Sunday, July 25, 2010

Kevin Lewis, the author of the Boston Globe "Uncommon Knowledge" derived from recent publications in the social science journals, touts yet another study of the effects of prayer. In this case it's asserting of "how prayer prevents drinking".

A recent study supports an interesting approach to curbing alcohol consumption: regular prayer. In surveys, people who reported praying more often also reported less alcohol consumption and fewer alcohol-related problems, and more prayer was associated with less consumption and fewer problems over the next several months. Of course, people who pray a lot may be less prone to drink anyway, so the researchers randomly assigned people to regular prayer or nonprayer tasks and then asked them to report their alcohol consumption after four weeks. Those who were assigned to pray drank significantly less than those who weren’t.

Now, I am religious, I suspect, but don't know, that thinking and meditating on ethics, morality, closely examining my conduct for its morality, as well as its rationality, are good and effective. I've got nothing at all against prayer, so long as it's not of the kind that Mark Twain cites in one of his better known short pieces. But prayer cannot be the subject of scientific study.

In the abstract of this study, published in Psychology of Addictive Behaviors it says:

Participants assigned to pray every day (either an undirected prayer or a prayer for a relationship partner) for 4 weeks drank about half as much alcohol at the conclusion of the study as control participants.

"Undirected prayer" starts out being too undefined and undefinable.

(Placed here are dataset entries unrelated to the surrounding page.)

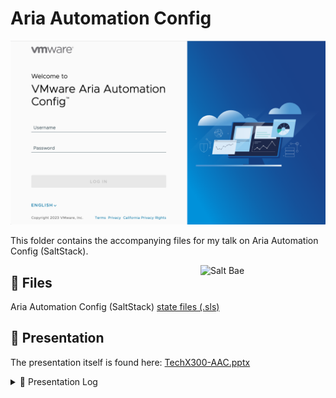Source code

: # Aria Automation Config

![Aria Automation Config Login Screen](assets/aac.png)

This folder contains the accompanying files for my talk on Aria Automation Config (SaltStack).

<img align="right" src="assets/saltbae.gif" width="200" alt="Salt Bae" />

## 🎁 Files

Aria Automation Config (SaltStack) [state files (.sls)](sls/)

## 📜 Presentation

The presentation itself is found here: [TechX300-AAC.pptx](presentation/TechX300-AAC.pptx)
<details>
<summary>🧾 Presentation Log</summary><br/>

7th September 2023: [VMUG Norway](https://vmug.no/)

20th September 2023: [Tech X 300 / VMUG Denmark](https://www.eventbrite.com/e/techx-300-2023-tickets-647990355597)

</details>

As I pointed out here before, you cannot even control whether or not the activity you're calling "prayer" is the same action even twice in a row, not even in the same person. The same person very well might be doing different "things" depending on the impossible to define "state of mind" they are in from minute to minute. And "prayer", even as defined in the vast and changing ideas of various religions and religious people, is of wildly different formal definition. Is the rote mumbling of the 23rd Psalm the same kind of thing as the intense concentration of mindfulness meditation?

If you can't define a behavior in order to isolate that behavior, if you can't detect its actual presence except by self reporting*, if you can't reliably exclude it from your control group, what do your results mean? How can you know what they mean?